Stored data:
━━━━━━━━━━━━━━━━
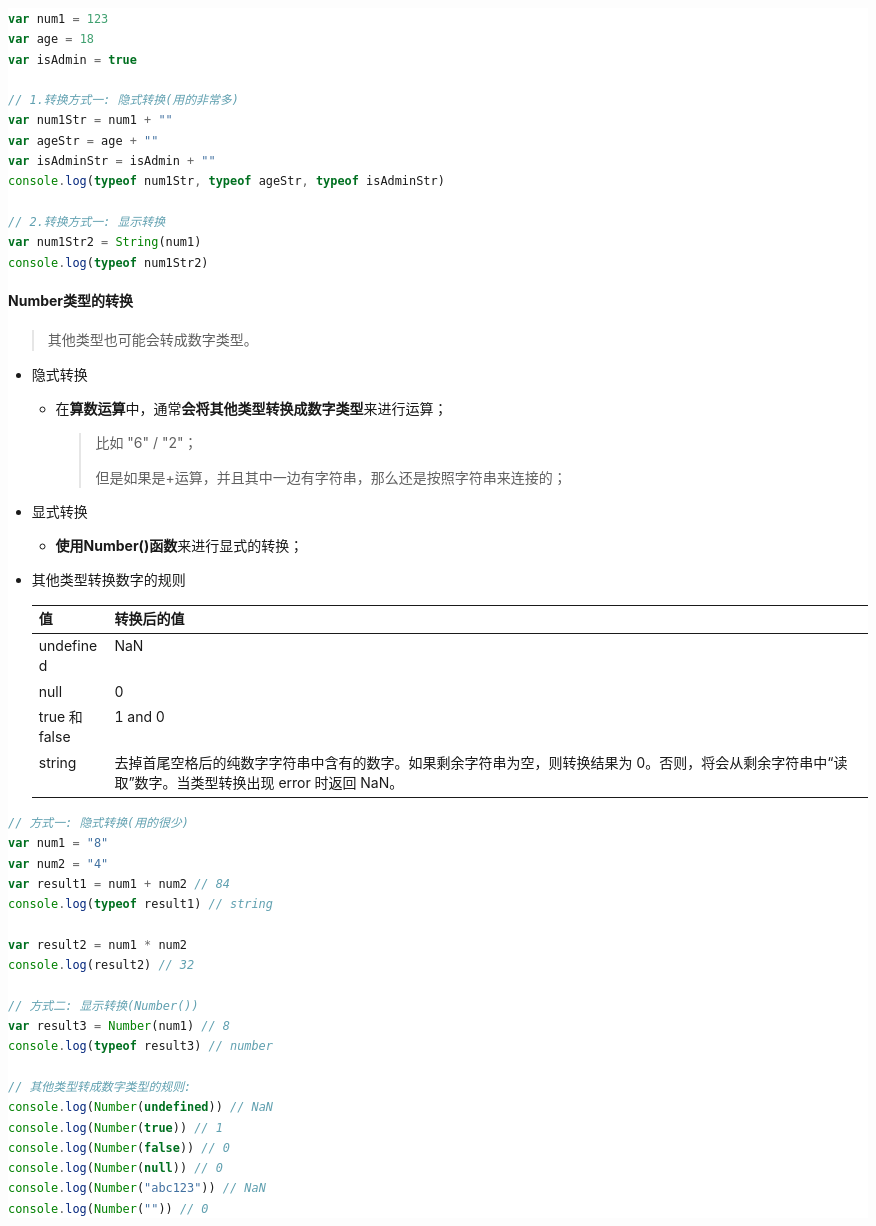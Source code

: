

```js
var num1 = 123
var age = 18
var isAdmin = true

// 1.转换方式一: 隐式转换(用的非常多)
var num1Str = num1 + ""
var ageStr = age + ""
var isAdminStr = isAdmin + ""
console.log(typeof num1Str, typeof ageStr, typeof isAdminStr)

// 2.转换方式一: 显示转换
var num1Str2 = String(num1)
console.log(typeof num1Str2)
```



#### Number类型的转换

>其他类型也可能会转成数字类型。



- 隐式转换

  - 在**算数运算**中，通常**会将其他类型转换成数字类型**来进行运算；

    > 比如 "6" / "2"；
    >
    > 但是如果是+运算，并且其中一边有字符串，那么还是按照字符串来连接的；

- 显式转换

  - **使用Number()函数**来进行显式的转换；

- 其他类型转换数字的规则

  | 值            | 转换后的值                                                   |
  | ------------- | ------------------------------------------------------------ |
  | undefined     | NaN                                                          |
  | null          | 0                                                            |
  | true 和 false | 1 and 0                                                      |
  | string        | 去掉首尾空格后的纯数字字符串中含有的数字。如果剩余字符串为空，则转换结果为 0。否则，将会从剩余字符串中“读取”数字。当类型转换出现 error 时返回 NaN。 |

```js
// 方式一: 隐式转换(用的很少)
var num1 = "8"
var num2 = "4"
var result1 = num1 + num2 // 84
console.log(typeof result1) // string

var result2 = num1 * num2
console.log(result2) // 32

// 方式二: 显示转换(Number())
var result3 = Number(num1) // 8
console.log(typeof result3) // number

// 其他类型转成数字类型的规则:
console.log(Number(undefined)) // NaN
console.log(Number(true)) // 1
console.log(Number(false)) // 0
console.log(Number(null)) // 0
console.log(Number("abc123")) // NaN
console.log(Number("")) // 0
```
━━━━━━━━━━━━━━━━
What is expected » Copy each of the entries above precisely, and drop whatever pictures they hold.

Solved problem »
Source code

:

```js
var num1 = 123
var age = 18
var isAdmin = true

// 1.转换方式一: 隐式转换(用的非常多)
var num1Str = num1 + ""
var ageStr = age + ""
var isAdminStr = isAdmin + ""
console.log(typeof num1Str, typeof ageStr, typeof isAdminStr)

// 2.转换方式一: 显示转换
var num1Str2 = String(num1)
console.log(typeof num1Str2)
```



#### Number类型的转换

>其他类型也可能会转成数字类型。



- 隐式转换

  - 在**算数运算**中，通常**会将其他类型转换成数字类型**来进行运算；

    > 比如 "6" / "2"；
    >
    > 但是如果是+运算，并且其中一边有字符串，那么还是按照字符串来连接的；

- 显式转换

  - **使用Number()函数**来进行显式的转换；

- 其他类型转换数字的规则

  | 值            | 转换后的值                                                   |
  | ------------- | ------------------------------------------------------------ |
  | undefined     | NaN                                                          |
  | null          | 0                                                            |
  | true 和 false | 1 and 0                                                      |
  | string        | 去掉首尾空格后的纯数字字符串中含有的数字。如果剩余字符串为空，则转换结果为 0。否则，将会从剩余字符串中“读取”数字。当类型转换出现 error 时返回 NaN。 |

```js
// 方式一: 隐式转换(用的很少)
var num1 = "8"
var num2 = "4"
var result1 = num1 + num2 // 84
console.log(typeof result1) // string

var result2 = num1 * num2
console.log(result2) // 32

// 方式二: 显示转换(Number())
var result3 = Number(num1) // 8
console.log(typeof result3) // number

// 其他类型转成数字类型的规则:
console.log(Number(undefined)) // NaN
console.log(Number(true)) // 1
console.log(Number(false)) // 0
console.log(Number(null)) // 0
console.log(Number("abc123")) // NaN
console.log(Number("")) // 0
```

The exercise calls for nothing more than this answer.